Since then, the federal government and the private sector have been trying to fill the gap. Congress expanded another federal agency -- the National Center for Health Services Research -- to include "Health Care Technology Assessment," but it has a considerably narrower focus than the older National Center for Health Care Technology. The new agency only reviews a particular technology when requested by the Health Care Financing Administration, which runs Medicare and Medicaid. Similarly, OTA can only study a technology when Congress asks for a review.

NIH draws experts together to examine technologies, but it tackles a limited number of technologies a year. Dozens of major private health organizations have also started up or expanded their own technology assessment groups -- including AMA, the American College of Physicians, Blue Cross-Blue Shield, the Health Industry Manufacturers Association and the American Hospital Association. But NIH and private sector organizations rarely, if ever, take the cost of a technology into consideration when assessing technology. And the medical specialty groups are subject to charges of bias.

Medical technology assessment by the government and private sector have been "fragmented," said a Senate staff aide involved with health policy. Despite the spate of recent activity by private groups, "no one is doing what the national center was intended to do," says Behney of OTA.

" Medical technology assessment lost its identity" when the center was eliminated, says Stuart Schweitzer, a professor at School of Public Health at the University of California at Los Angeles.

The fractionated system that has evolved is seriously flawed, according to a lengthy OTA report published after the original center folded. Potentially obsolete procedures are often not studied because newer, more glamourous technologies grab researchers' interest first, said the 1982 report, "Strategies for Medical Technology Assessment." "High quality, objective assessments . . . are rare," it stated. Many of the evaluations by various groups are "informal, overly subjective, group-generated notes and are not based on a rigorous assessment of the scientific evidence."
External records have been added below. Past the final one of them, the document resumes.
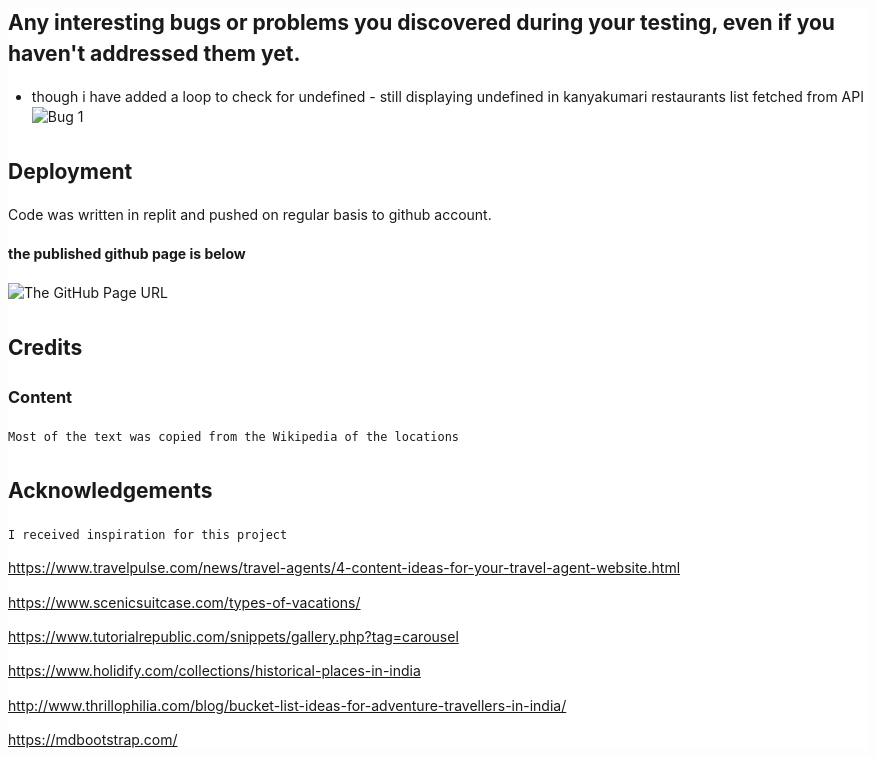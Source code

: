 
## Any interesting bugs or problems you discovered during your testing, even if you haven't addressed them yet.
- though i have added a loop to check for undefined - still displaying undefined in kanyakumari restaurants list fetched from API
![Bug 1](https://github.com/baddipudiDebora/Interactive-Front-End-Design-Project/blob/master/Testing/Manual%20Testing/undefined%20Restuarent%20Kanyakumari.JPG)

## Deployment
Code was written in replit and pushed on regular basis to github account.



#### the published github page is below

![The GitHub Page URL](https://baddipudidebora.github./)

## Credits
### Content
    Most of the text was copied from the Wikipedia of the locations
 

## Acknowledgements
    I received inspiration for this project  
https://www.travelpulse.com/news/travel-agents/4-content-ideas-for-your-travel-agent-website.html

https://www.scenicsuitcase.com/types-of-vacations/

https://www.tutorialrepublic.com/snippets/gallery.php?tag=carousel

https://www.holidify.com/collections/historical-places-in-india

http://www.thrillophilia.com/blog/bucket-list-ideas-for-adventure-travellers-in-india/

https://mdbootstrap.com/
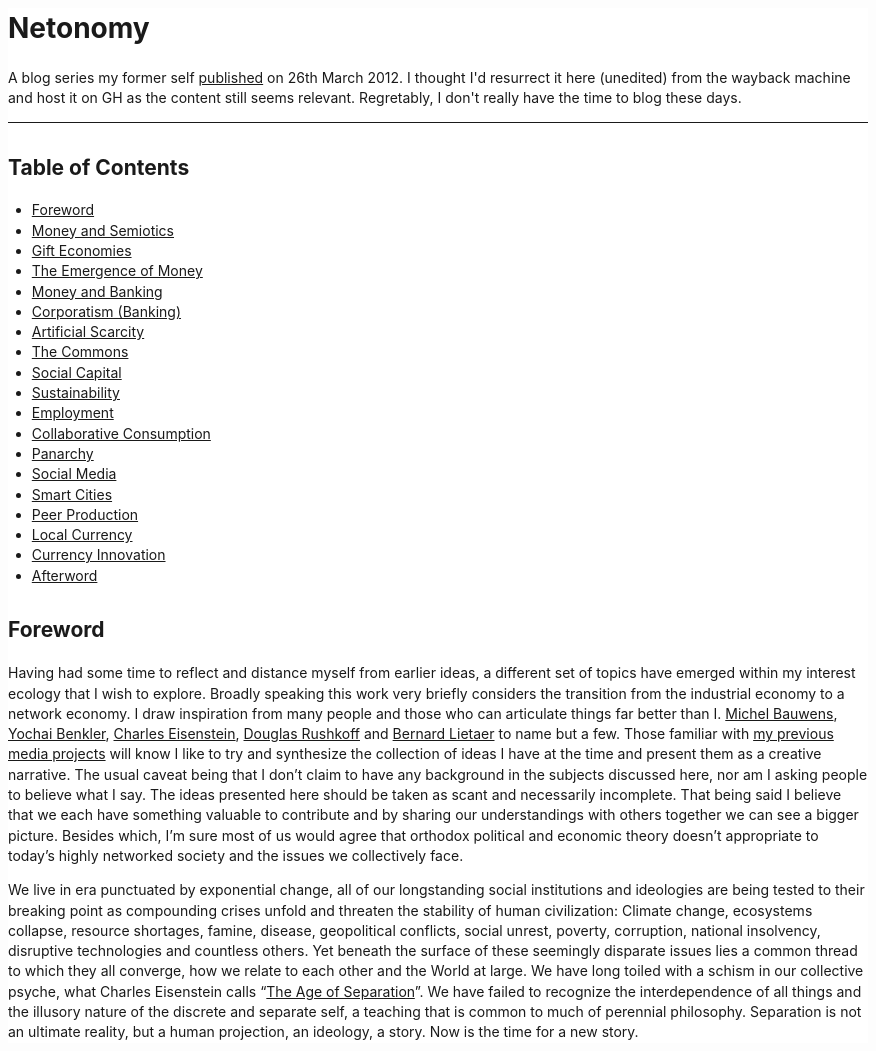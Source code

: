 # Netonomy

A blog series my former self [published](http://web.archive.org/web/20120903011513/http://www.holoplexmedia.com:80/category/netonomy) on 26th March 2012. I thought I'd resurrect it here (unedited) from the wayback machine and host it on GH as the content still seems relevant. Regretably, I don't really have the time to blog these days.

---

## Table of Contents
- [Foreword](#foreword)
- [Money and Semiotics](#money-and-semiotics)
- [Gift Economies](#gift-economies)
- [The Emergence of Money](#the-emergence-of-money)
- [Money and Banking](#money-and-banking)
- [Corporatism (Banking)](#corporatism-fascism)
- [Artificial Scarcity](#artificial-scarcity)
- [The Commons](#the-commons)
- [Social Capital](#social-capital)
- [Sustainability](#sustainability)
- [Employment](#employment)
- [Collaborative Consumption](#collaborative-consumption)
- [Panarchy](#panarchy)
- [Social Media](#social-media)
- [Smart Cities](#smart-cities)
- [Peer Production](#peer-production)
- [Local Currency](#local-currency)
- [Currency Innovation](#currency-innovation)
- [Afterword](#afterword)

## Foreword

Having had some time to reflect and distance myself from earlier ideas, a different set of topics have emerged within my interest ecology that I wish to explore. Broadly speaking this work very briefly considers the transition from the industrial economy to a network economy. I draw inspiration from many people and those who can articulate things far better than I. [Michel Bauwens](http://p2pfoundation.net/), [Yochai Benkler](http://benkler.org/), [Charles Eisenstein](http://charleseisenstein.net/), [Douglas Rushkoff](http://www.rushkoff.com/) and [Bernard Lietaer](http://www.lietaer.com/) to name but a few. Those familiar with [my previous media projects](http://www.holoplexmedia.com/) will know I like to try and synthesize the collection of ideas I have at the time and present them as a creative narrative. The usual caveat being that I don’t claim to have any background in the subjects discussed here, nor am I asking people to believe what I say. The ideas presented here should be taken as scant and necessarily incomplete. That being said I believe that we each have something valuable to contribute and by sharing our understandings with others together we can see a bigger picture. Besides which, I’m sure most of us would agree that orthodox political and economic theory doesn’t appropriate to today’s highly networked society and the issues we collectively face.

We live in era punctuated by exponential change, all of our longstanding social institutions and ideologies are being tested to their breaking point as compounding crises unfold and threaten the stability of human civilization: Climate change, ecosystems collapse, resource shortages, famine, disease, geopolitical conflicts, social unrest, poverty, corruption, national insolvency, disruptive technologies and countless others. Yet beneath the surface of these seemingly disparate issues lies a common thread to which they all converge, how we relate to each other and the World at large. We have long toiled with a schism in our collective psyche, what Charles Eisenstein calls “[The Age of Separation](http://www.ascentofhumanity.com/)”. We have failed to recognize the interdependence of all things and the illusory nature of the discrete and separate self, a teaching that is common to much of perennial philosophy. Separation is not an ultimate reality, but a human projection, an ideology, a story. Now is the time for a new story.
Furthermore, said the report, many of these groups unnecessarily duplicate each other's work and choose projects that only reflect their own concerns.

David Tennebaum, director of the medical necessity program at Blue Cross-Blue Shield headquarters in Chicago, says that the multiplicity of groups is valuable. "Although everyone misses the center, the various groups go a long way" toward achieving the original goals of the center, he says. Several organizations may do the same assessment, he says, but "everyone brings something different to it."

Blue Cross and Blue Shield evaluates a procedure based on its coverage implications. The hospital association will look at a technology with an eye more toward the potential to write off the cost of the equipment, Tennebaum said.

Many health care leaders agree that, at the very least, a national group is needed to serve as a clearinghouse for the mix of information being generated. Congress this fall is expected to establish such a group within the Institute of Medicine. The new group will also pinpoint what technologies should be studied and how they should be studied.

Says Behney: "It will do a lot to temper potential bias concerning what gets studied."